剛剛睡醒的李昭眼睛還沒有睜開,就感覺到自己的嘴巴幹幹的,她伸出舌頭舔了舔嘴唇,意識催促著她趕緊睜開眼睛去客廳倒杯水喝,她努力的睜開眼睛卻沒有看到熟悉的天花板,而是紅色的床簾。

以為還在夢中的李昭重新閉上了眼,再用盡力氣狠狠的睜開:醒來吧!

但眼睛看到的還是那塊陌生的床簾,她隻好支起身子,環顧四周,是個還算像樣的屋子,桌椅板凳什麼的都還算齊全,就是感覺身子軟塌塌的,使不上來什麼勁兒,身上還穿著件皺皺巴巴的紅衣,窗戶上麵貼著結婚用的剪紙,地板上還有幾顆散落的花生,李昭猜測應該是剛辦完喜事,而自己應該是這場喜事的主人翁之一。

斷斷續續的記憶開始湧入腦海,原來這具身子的原主人不僅和自己長得一模一樣,就連名字也叫李昭,是鎮上的窮秀才,爹娘過世了好幾年,留下了屋子和辛苦攢下的二十兩銀子。

原主的身子不大好,在媒公的介紹下同一樣沒爹沒娘的梁懷湊成了一對,隻可惜原主洞房花燭夜還沒來得及見上新娶的夫郎一麵自己就稀裏糊塗的穿過來了。
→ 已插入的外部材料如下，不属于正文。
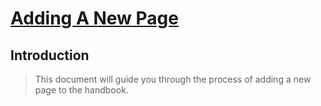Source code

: # [Adding A New Page](#adding-a-new-page)

## Introduction

> This document will guide you through the process of adding a new page to the
> handbook.

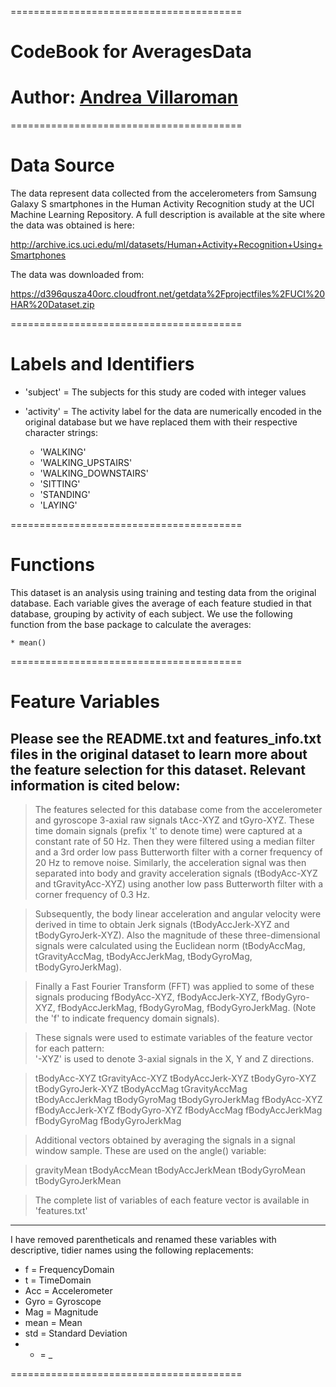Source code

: ========================================
# CodeBook for AveragesData
# Author: [Andrea Villaroman](https://github.com/andreyers)
========================================
# Data Source

The data represent data collected from the accelerometers from Samsung Galaxy S smartphones in the Human Activity Recognition study at the UCI Machine Learning Repository. A full description is available at the site where the data was obtained is here:

http://archive.ics.uci.edu/ml/datasets/Human+Activity+Recognition+Using+Smartphones

The data was downloaded from:

https://d396qusza40orc.cloudfront.net/getdata%2Fprojectfiles%2FUCI%20HAR%20Dataset.zip

========================================
# Labels and Identifiers

* 'subject'	= The subjects for this study are coded with integer values

* 'activity'	= The activity label for the data are numerically encoded in the original database but we have replaced them with their respective character strings:

	* 'WALKING'
	* 'WALKING_UPSTAIRS'
	* 'WALKING_DOWNSTAIRS'
	* 'SITTING'
	* 'STANDING'
	* 'LAYING'

========================================
# Functions

This dataset is an analysis using training and testing data from the original database. Each variable gives the average of each feature studied in that database, grouping by activity of each subject. We use the following function from the base package to calculate the averages:

	* mean()

========================================
# Feature Variables

Please see the README.txt and features_info.txt files in the original dataset to learn more about the feature selection for this dataset. Relevant information is cited below:
-----
>The features selected for this database come from the accelerometer and gyroscope 3-axial raw signals tAcc-XYZ and tGyro-XYZ. These time domain signals (prefix 't' to denote time) were captured at a constant rate of 50 Hz. Then they were filtered using a median filter and a 3rd order low pass Butterworth filter with a corner frequency of 20 Hz to remove noise. Similarly, the acceleration signal was then separated into body and gravity acceleration signals (tBodyAcc-XYZ and tGravityAcc-XYZ) using another low pass Butterworth filter with a corner frequency of 0.3 Hz. 

>Subsequently, the body linear acceleration and angular velocity were derived in time to obtain Jerk signals (tBodyAccJerk-XYZ and tBodyGyroJerk-XYZ). Also the magnitude of these three-dimensional signals were calculated using the Euclidean norm (tBodyAccMag, tGravityAccMag, tBodyAccJerkMag, tBodyGyroMag, tBodyGyroJerkMag). 

>Finally a Fast Fourier Transform (FFT) was applied to some of these signals producing fBodyAcc-XYZ, fBodyAccJerk-XYZ, fBodyGyro-XYZ, fBodyAccJerkMag, fBodyGyroMag, fBodyGyroJerkMag. (Note the 'f' to indicate frequency domain signals). 

>These signals were used to estimate variables of the feature vector for each pattern:  
>'-XYZ' is used to denote 3-axial signals in the X, Y and Z directions.

>tBodyAcc-XYZ
tGravityAcc-XYZ
tBodyAccJerk-XYZ
tBodyGyro-XYZ
tBodyGyroJerk-XYZ
tBodyAccMag
tGravityAccMag
tBodyAccJerkMag
tBodyGyroMag
tBodyGyroJerkMag
fBodyAcc-XYZ
fBodyAccJerk-XYZ
fBodyGyro-XYZ
fBodyAccMag
fBodyAccJerkMag
fBodyGyroMag
fBodyGyroJerkMag

>Additional vectors obtained by averaging the signals in a signal window sample. These are used on the angle() variable:

>gravityMean
tBodyAccMean
tBodyAccJerkMean
tBodyGyroMean
tBodyGyroJerkMean

>The complete list of variables of each feature vector is available in 'features.txt'

-----

I have removed parentheticals and renamed these variables with descriptive, tidier names using the following replacements:

* f = FrequencyDomain
* t = TimeDomain
* Acc = Accelerometer
* Gyro = Gyroscope
* Mag = Magnitude
* mean = Mean
* std = Standard Deviation
* - = _

========================================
腦子裏還在想著原主就這麼喝自己的喜酒喝噶了還是怎麼的了的時候,門被人打開了,李昭隨聲音響起地方看過去,眯著眼睛一個瘦瘦高高的男子穿了件淺色的衣衫端著東西走了進來。

直到人走進,李昭才反應過來自己已經不近視了,心裏有些許的尷尬。

進來的男子正是原主新娶進門來沒來得及看上一眼的夫郎梁懷。李昭替原主仔細瞧了瞧,發現這梁懷長得還不錯,白淨,青澀,一雙細長的眼睛,臉部線條很流暢,也沒有多餘的肉,整個人幹淨疏朗,關鍵是說話也很溫柔。
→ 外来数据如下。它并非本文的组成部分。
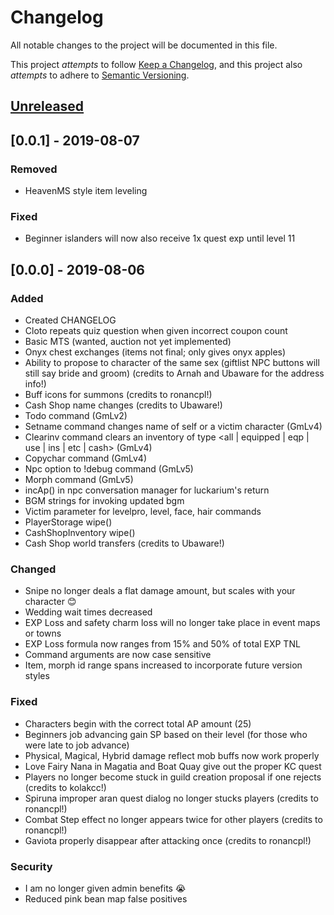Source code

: # Changelog
All notable changes to the project will be documented in this file.

This project *attempts* to follow [Keep a Changelog](https://keepachangelog.com/en/1.0.0/), 
and this project also *attempts* to adhere to [Semantic Versioning](https://semver.org/spec/v2.0.0.html).

## [Unreleased](https://github.com/Periwinks/HeavenMS/compare/master...sprint)

## [0.0.1] - 2019-08-07
### Removed
- HeavenMS style item leveling

### Fixed
- Beginner islanders will now also receive 1x quest exp until level 11

## [0.0.0] - 2019-08-06
### Added
- Created CHANGELOG
- Cloto repeats quiz question when given incorrect coupon count
- Basic MTS (wanted, auction not yet implemented)
- Onyx chest exchanges (items not final; only gives onyx apples)
- Ability to propose to character of the same sex (giftlist NPC buttons will still say bride and groom) (credits to Arnah and Ubaware for the address info!)
- Buff icons for summons (credits to ronancpl!)
- Cash Shop name changes (credits to Ubaware!)
- Todo command (GmLv2)
- Setname command changes name of self or a victim character (GmLv4)
- Clearinv command clears an inventory of type <all | equipped | eqp | use | ins | etc | cash> (GmLv4)
- Copychar command (GmLv4)
- Npc option to !debug command (GmLv5)
- Morph command (GmLv5)
- incAp() in npc conversation manager for luckarium's return
- BGM strings for invoking updated bgm
- Victim parameter for levelpro, level, face, hair commands
- PlayerStorage wipe()
- CashShopInventory wipe()
- Cash Shop world transfers (credits to Ubaware!)

### Changed
- Snipe no longer deals a flat damage amount, but scales with your character :blush:
- Wedding wait times decreased
- EXP Loss and safety charm loss will no longer take place in event maps or towns
- EXP Loss formula now ranges from 15% and 50% of total EXP TNL
- Command arguments are now case sensitive
- Item, morph id range spans increased to incorporate future version styles

### Fixed
- Characters begin with the correct total AP amount (25)
- Beginners job advancing gain SP based on their level (for those who were late to job advance)
- Physical, Magical, Hybrid damage reflect mob buffs now work properly
- Love Fairy Nana in Magatia and Boat Quay give out the proper KC quest
- Players no longer become stuck in guild creation proposal if one rejects (credits to kolakcc!)
- Spiruna improper aran quest dialog no longer stucks players (credits to ronancpl!)
- Combat Step effect no longer appears twice for other players (credits to ronancpl!)
- Gaviota properly disappear after attacking once (credits to ronancpl!)

### Security
- I am no longer given admin benefits :sob:
- Reduced pink bean map false positives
“妻主醒了,我熬了碗熱粥,妻主快嚐嚐。”梁懷端著粥碗進來正巧看見李昭支著身子四處張望。

既然嫁為人夫自當是要好好的服侍妻主,所以他乖巧的坐在床沿上,一隻手捏著湯勺準備親自喂李昭吃東西。

作為接受過十二年義務教育的李昭受不了這樣的溫柔相待,又不是手斷了,不會連碗都端不起來,於是連忙尷尬的接過他手裏的碗勺“辛苦你了,我自己來就好。”

梁懷微微一笑聽話的將碗勺遞過去了,李昭看著碗麵的稀粥,默默的在心裏麵歎了一口氣,原主以前是一個人吃飽全家不餓,現在屋子裏多了一張嘴,自己這具身子又不好,也不知道以後的日子怎麼過。
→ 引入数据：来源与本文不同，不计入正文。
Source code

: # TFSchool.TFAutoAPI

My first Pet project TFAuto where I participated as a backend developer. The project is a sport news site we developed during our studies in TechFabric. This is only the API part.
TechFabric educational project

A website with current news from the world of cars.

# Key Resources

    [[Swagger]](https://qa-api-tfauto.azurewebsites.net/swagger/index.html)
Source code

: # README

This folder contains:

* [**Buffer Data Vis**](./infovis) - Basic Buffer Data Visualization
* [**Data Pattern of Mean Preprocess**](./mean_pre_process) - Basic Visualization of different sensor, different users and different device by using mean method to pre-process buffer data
這樣想著,心情不自覺的也悲傷起來,寡淡的稀粥竟然讓她嚐出了一絲苦味。

梁懷以為她是擔憂自己的身子,於是溫柔的告訴她“妻主不必難過,大夫昨天來瞧過了,說就是喝酒傷了身子,好好養段時間就好了,沒什麼大問題。”

李昭抬眼看了看眉目如畫的梁懷,想著這樣溫柔漂亮的男子以後就要跟著沒用的自己過吃糠咽菜的窮日子,心裏頗不是滋味兒,沒忍住給他發了張好人卡“你是個好人,苦了你了。”